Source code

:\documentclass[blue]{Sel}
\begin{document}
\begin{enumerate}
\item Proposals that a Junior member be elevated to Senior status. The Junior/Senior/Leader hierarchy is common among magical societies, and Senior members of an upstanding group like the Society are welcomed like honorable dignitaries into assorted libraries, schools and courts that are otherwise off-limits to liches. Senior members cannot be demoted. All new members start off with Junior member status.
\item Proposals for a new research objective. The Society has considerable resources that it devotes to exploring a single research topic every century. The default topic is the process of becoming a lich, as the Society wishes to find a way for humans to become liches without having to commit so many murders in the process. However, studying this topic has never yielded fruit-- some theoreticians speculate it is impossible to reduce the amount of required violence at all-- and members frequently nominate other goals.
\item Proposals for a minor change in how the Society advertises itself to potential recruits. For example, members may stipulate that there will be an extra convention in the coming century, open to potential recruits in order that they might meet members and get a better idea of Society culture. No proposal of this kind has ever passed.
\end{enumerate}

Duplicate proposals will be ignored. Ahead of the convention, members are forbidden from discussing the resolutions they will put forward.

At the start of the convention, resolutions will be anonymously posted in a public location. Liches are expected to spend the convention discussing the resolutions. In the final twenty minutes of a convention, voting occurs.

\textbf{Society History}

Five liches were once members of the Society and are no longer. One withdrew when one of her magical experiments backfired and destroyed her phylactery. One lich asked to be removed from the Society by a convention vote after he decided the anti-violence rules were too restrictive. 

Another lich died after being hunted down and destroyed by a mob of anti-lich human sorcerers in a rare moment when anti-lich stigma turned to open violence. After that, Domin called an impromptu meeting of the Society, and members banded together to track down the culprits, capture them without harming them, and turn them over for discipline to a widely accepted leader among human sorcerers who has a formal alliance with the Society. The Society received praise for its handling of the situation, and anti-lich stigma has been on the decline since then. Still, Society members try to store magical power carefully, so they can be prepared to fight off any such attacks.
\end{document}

- - - - -

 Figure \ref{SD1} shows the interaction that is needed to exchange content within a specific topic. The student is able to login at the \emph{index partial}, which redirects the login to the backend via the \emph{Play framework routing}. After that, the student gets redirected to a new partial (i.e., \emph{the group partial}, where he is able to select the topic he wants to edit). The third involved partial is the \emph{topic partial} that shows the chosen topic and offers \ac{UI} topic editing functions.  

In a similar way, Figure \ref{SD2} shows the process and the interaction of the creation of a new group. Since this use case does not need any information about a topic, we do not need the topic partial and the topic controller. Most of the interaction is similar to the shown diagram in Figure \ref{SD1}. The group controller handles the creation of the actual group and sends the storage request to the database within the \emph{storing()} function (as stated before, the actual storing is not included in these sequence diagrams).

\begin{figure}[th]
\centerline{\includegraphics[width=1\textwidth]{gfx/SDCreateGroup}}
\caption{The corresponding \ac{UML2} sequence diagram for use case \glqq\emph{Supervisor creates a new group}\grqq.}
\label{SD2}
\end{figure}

- - - - -

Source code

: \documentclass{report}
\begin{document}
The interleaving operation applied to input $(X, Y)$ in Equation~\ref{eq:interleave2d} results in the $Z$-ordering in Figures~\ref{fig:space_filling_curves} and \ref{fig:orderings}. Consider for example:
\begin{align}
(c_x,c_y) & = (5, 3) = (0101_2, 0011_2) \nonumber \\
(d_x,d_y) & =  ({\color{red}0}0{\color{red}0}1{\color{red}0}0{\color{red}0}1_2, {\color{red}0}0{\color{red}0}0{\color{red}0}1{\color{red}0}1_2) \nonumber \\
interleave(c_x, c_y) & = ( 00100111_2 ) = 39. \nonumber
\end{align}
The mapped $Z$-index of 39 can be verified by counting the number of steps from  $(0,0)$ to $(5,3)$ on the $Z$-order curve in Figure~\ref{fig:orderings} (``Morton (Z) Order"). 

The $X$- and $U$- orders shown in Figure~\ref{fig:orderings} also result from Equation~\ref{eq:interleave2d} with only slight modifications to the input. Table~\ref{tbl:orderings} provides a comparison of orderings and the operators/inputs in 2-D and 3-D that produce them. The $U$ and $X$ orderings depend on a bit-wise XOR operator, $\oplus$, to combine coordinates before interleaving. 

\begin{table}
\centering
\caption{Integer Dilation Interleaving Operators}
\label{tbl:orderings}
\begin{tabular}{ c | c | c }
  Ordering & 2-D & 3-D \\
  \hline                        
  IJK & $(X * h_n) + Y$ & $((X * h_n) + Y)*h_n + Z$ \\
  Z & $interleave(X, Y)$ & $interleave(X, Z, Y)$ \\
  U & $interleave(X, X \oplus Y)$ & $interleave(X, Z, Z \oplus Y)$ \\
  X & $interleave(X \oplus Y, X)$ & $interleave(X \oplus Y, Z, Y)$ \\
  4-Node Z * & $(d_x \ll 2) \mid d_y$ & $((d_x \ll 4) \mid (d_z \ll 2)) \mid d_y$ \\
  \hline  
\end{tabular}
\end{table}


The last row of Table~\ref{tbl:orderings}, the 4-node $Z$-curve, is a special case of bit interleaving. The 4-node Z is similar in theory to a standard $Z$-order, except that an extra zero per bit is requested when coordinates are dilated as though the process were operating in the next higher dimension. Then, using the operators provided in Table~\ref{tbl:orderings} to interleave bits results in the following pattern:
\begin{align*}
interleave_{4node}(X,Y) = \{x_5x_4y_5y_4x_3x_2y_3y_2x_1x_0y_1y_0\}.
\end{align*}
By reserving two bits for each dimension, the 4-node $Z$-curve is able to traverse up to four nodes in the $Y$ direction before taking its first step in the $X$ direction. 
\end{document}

- - - - -

DESCRIPTION OF THE TASK:
Every line above that holds the word "caption" needs to be copied.

TASK ANSWER:
\caption{The corresponding \ac{UML2} sequence diagram for use case \glqq\emph{Supervisor creates a new group}\grqq.}
\caption{Integer Dilation Interleaving Operators}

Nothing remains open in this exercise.